Karma and the NBA Draft Lottery

May 23, 2007

As a bitter Celtics fan today, I will try to keep this brief. The NBA draft lottery results show that tanking is undoubtedly wrong because even when you debase your franchise by throwing the season on purpose, you just get more ping pong balls, which is no guarantee of later success (one would’ve thought the Celtics had learned this lesson a decade ago, but I digress…). The bad karma kept Memphis, Boston, and Milwaukee from reaping the reward for their disgusting display during the 2006-07 campaign, and I think there is some amount of justice in that.

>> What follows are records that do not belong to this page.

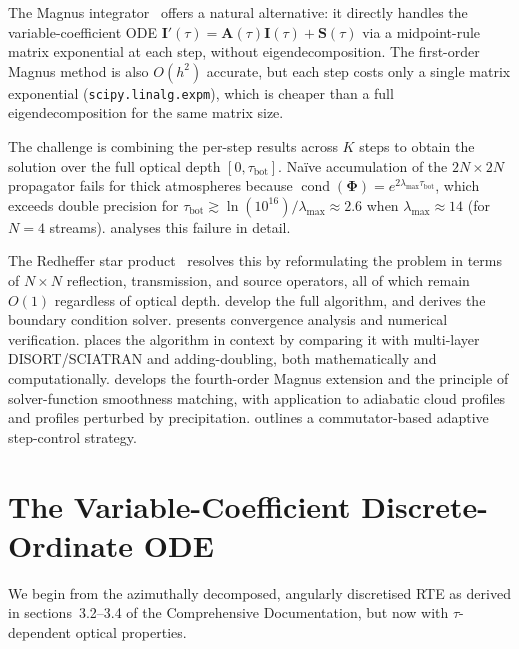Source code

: \documentclass[11pt,a4paper]{article}
\newcommand{\cond}{\operatorname{cond}}
\newcommand{\vect}[1]{\bm{#1}}
\newcommand{\mat}[1]{\mathbf{#1}}
\newcommand{\tbot}{\tau_{\mathrm{bot}}}
\theoremstyle{definition}
\begin{document}
The Magnus integrator~\cite{magnus1954,blanes2009} offers a
natural alternative: it directly handles the variable-coefficient
ODE $\vect{I}'(\tau)=\mat{A}(\tau)\vect{I}(\tau)+\vect{S}(\tau)$ via
a midpoint-rule matrix exponential at each step, without
eigendecomposition.  The first-order Magnus method is also $O(h^2)$
accurate, but each step costs only a single matrix exponential
(\texttt{scipy.linalg.expm}), which is cheaper than a full
eigendecomposition for the same matrix size.

The challenge is combining the per-step results across $K$ steps to
obtain the solution over the full optical depth $[0,\tbot]$.
Na\"ive accumulation of the $2N\!\times\!2N$ propagator fails for
thick atmospheres because $\cond(\mat{\Phi})=
e^{2\lambda_{\max}\tbot}$, which exceeds double precision for
$\tbot\gtrsim\ln(10^{16})/\lambda_{\max}\approx 2.6$ when
$\lambda_{\max}\approx 14$ (for $N\!=\!4$ streams).
 analyses this failure in detail.

The Redheffer star product~\cite{redheffer1962,grant1969}
resolves this by reformulating the problem in terms of
$N\!\times\!N$ reflection, transmission, and source operators,
all of which remain $O(1)$ regardless of optical depth.
 develop the
full algorithm, and  derives the boundary
condition solver.   presents convergence
analysis and numerical verification.
 places the algorithm in context by comparing
it with multi-layer DISORT/SCIATRAN and adding-doubling, both
mathematically and computationally.   develops
the fourth-order Magnus extension and the principle of solver-function
smoothness matching, with application to adiabatic cloud profiles and
profiles perturbed by precipitation.   outlines
a commutator-based adaptive step-control strategy.


\section{The Variable-Coefficient Discrete-Ordinate ODE}\label{sec:ode}

We begin from the azimuthally decomposed, angularly discretised RTE
as derived in sections~3.2--3.4 of the Comprehensive Documentation,
but now with $\tau$-dependent optical properties.
\end{document}
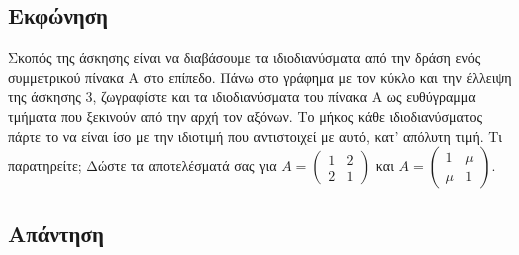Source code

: \documentclass[a4paper,12pt]{article}
\begin{document}
\subsection{Εκφώνηση}
Σκοπός της άσκησης είναι να διαβάσουμε τα ιδιοδιανύσματα από την δράση ενός συμμετρικού πίνακα Α στο
επίπεδο. Πάνω στο γράφημα με τον κύκλο και την έλλειψη της άσκησης 3, ζωγραφίστε και τα ιδιοδιανύσματα
του πίνακα Α ως ευθύγραμμα τμήματα που ξεκινούν από την αρχή τον αξόνων. Το μήκος κάθε ιδιοδιανύσματος
πάρτε το να είναι ίσο με την ιδιοτιμή που αντιστοιχεί με αυτό, κατ' απόλυτη τιμή. Τι παρατηρείτε; Δώστε
τα αποτελέσματά σας για $
	A=\begin{pmatrix}
		1 & 2 \\
		2 & 1
	\end{pmatrix}
$ και $
	A=\begin{pmatrix}
		1   & \mu \\
		\mu & 1
	\end{pmatrix}
$.
\subsection{Απάντηση}
\end{document}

Congratulations to Portland fans, who will team a franchise center with their other good young players to make a run at the playoffs next year and probably for a decade to come. The interesting question for the Blazers is whether they now choose to deal the troubled Zach Randolph and move LaMarcus Aldridge to PF with Oden at center. That team could use a veteran mentor-type, even if they have to trade Randolph for a lot less than his scoring and rebounding would suggest he’s worth.

Seattle also won last night, with Durant likely heading to that franchise, wherever it ends up playing. Bill Simmons indicated this might save NBA basketball in that city in his column yesterday (I await his depressing column this afternoon on the results), and the major question for the Sonics will now be whether Rashard Lewis becomes expendable in free agency. Durant could project as a 3 or 4 in the pros, and if the Sonics keep Lewis, the trio of Lewis, Durant, and Ray Allen could be an exceedingly entertaining, prolific offensive group.

I know there are other guys in the draft who could end up being pretty good too, and the Celtics could get a nice player at #5, but this is all pretty hard to take right now. When your team blows the season on purpose, you feel like there damn well better be some reward for enduring the taunts of your friends about an 18-game losing streak.

MORE: Henry Abbott says not to assume Portland will take Oden necessarily. Eric Wilbur says the Celtics are now officially irrelevant.